[Start of Attachment]

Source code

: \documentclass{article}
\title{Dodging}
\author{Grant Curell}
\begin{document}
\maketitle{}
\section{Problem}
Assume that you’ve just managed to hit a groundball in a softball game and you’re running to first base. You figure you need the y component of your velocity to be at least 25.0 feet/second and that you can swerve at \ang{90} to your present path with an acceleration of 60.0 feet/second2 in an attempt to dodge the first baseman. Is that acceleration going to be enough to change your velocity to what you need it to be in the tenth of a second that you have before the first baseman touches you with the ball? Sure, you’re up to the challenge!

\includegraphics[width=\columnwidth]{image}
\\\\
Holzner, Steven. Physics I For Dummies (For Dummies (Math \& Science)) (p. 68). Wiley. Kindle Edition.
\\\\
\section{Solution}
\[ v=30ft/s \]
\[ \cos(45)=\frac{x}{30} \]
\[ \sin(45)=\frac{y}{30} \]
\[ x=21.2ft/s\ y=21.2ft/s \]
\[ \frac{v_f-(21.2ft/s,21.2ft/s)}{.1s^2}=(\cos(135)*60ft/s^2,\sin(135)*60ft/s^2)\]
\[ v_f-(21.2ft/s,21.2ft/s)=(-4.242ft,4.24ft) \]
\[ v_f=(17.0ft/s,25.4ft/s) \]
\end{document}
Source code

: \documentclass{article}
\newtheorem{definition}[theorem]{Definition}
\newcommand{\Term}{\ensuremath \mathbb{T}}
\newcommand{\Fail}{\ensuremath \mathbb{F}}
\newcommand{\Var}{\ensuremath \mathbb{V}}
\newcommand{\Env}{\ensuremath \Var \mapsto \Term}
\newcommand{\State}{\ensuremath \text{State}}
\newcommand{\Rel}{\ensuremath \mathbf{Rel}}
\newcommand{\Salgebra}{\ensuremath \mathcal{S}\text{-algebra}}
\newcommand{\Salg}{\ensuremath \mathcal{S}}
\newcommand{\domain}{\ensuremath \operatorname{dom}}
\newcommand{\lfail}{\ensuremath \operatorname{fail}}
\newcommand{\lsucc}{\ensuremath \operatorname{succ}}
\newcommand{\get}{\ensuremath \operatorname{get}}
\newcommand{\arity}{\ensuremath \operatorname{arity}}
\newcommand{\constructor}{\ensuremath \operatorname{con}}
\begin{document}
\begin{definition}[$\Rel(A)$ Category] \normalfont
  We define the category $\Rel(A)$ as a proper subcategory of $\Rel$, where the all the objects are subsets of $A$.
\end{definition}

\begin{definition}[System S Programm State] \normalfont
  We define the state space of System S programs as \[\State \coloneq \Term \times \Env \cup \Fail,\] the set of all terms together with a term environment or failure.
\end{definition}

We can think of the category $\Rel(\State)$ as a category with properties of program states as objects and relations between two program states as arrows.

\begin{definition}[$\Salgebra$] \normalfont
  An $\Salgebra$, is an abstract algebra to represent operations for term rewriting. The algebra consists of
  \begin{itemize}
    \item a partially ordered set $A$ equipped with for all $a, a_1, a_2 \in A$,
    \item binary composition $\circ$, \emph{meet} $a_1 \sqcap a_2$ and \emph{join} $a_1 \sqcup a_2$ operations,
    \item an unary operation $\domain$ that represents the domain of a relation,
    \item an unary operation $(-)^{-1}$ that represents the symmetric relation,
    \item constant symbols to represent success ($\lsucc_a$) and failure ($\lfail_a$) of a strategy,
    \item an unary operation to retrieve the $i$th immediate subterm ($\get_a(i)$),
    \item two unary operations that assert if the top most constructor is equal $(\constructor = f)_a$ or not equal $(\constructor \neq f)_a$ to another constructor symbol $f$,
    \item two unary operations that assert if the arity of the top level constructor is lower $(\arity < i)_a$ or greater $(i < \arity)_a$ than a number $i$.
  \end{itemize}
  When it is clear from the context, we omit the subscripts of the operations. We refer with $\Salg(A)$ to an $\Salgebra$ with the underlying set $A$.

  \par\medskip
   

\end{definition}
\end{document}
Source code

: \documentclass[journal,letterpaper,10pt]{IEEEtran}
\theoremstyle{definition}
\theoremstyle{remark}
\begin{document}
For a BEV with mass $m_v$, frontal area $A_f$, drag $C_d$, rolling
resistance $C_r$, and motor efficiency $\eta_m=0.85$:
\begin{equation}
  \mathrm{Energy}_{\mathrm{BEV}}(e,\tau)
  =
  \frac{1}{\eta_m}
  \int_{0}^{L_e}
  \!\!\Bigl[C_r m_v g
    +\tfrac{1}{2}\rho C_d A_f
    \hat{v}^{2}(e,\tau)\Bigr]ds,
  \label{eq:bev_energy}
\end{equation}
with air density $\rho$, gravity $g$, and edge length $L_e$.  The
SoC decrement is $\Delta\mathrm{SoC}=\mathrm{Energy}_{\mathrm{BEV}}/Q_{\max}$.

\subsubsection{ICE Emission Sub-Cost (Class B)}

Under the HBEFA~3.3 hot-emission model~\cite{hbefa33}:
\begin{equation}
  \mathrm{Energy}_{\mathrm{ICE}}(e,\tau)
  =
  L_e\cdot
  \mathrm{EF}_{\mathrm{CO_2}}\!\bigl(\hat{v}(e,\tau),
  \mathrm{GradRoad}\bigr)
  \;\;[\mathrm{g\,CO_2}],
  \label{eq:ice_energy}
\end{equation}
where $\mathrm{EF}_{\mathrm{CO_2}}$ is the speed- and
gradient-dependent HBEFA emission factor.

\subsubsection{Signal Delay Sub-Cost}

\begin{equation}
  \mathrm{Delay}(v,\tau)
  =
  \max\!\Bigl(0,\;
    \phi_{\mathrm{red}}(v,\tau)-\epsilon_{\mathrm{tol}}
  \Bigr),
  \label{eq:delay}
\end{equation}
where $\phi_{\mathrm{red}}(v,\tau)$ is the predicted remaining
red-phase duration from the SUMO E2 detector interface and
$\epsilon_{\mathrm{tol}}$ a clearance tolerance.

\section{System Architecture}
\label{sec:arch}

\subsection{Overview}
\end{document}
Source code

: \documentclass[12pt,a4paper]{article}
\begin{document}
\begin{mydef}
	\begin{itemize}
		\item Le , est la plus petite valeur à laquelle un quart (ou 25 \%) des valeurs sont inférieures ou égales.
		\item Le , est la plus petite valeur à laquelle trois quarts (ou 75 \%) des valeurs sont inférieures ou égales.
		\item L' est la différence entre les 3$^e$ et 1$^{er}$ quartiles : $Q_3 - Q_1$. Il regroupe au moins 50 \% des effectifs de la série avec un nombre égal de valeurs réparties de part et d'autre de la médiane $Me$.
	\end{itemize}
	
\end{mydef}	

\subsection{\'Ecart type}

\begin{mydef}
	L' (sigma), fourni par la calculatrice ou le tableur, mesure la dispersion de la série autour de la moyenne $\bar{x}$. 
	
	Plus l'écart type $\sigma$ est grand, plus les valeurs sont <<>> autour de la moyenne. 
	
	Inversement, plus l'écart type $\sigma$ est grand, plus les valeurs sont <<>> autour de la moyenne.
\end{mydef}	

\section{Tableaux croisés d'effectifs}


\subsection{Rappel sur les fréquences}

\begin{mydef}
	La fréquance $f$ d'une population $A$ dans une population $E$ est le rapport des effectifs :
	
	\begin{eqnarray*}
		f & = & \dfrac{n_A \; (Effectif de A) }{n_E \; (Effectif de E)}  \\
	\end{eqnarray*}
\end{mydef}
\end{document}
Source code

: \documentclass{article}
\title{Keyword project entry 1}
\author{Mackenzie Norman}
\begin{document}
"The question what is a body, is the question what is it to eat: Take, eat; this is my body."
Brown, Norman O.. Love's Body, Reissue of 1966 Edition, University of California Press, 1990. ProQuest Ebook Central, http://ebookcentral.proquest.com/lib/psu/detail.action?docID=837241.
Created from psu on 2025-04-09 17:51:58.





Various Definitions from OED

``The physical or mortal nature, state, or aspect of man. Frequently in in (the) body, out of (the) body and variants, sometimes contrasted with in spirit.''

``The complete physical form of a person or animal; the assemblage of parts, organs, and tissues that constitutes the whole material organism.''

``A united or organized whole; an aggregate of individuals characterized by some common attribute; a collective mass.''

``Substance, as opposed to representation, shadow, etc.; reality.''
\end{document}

[End of Attachment]

WHAT YOU HAVE TO DO: Copy out all lines above holding "mathbb".

TASK RESULT:
\newcommand{\Term}{\ensuremath \mathbb{T}}
\newcommand{\Fail}{\ensuremath \mathbb{F}}
\newcommand{\Var}{\ensuremath \mathbb{V}}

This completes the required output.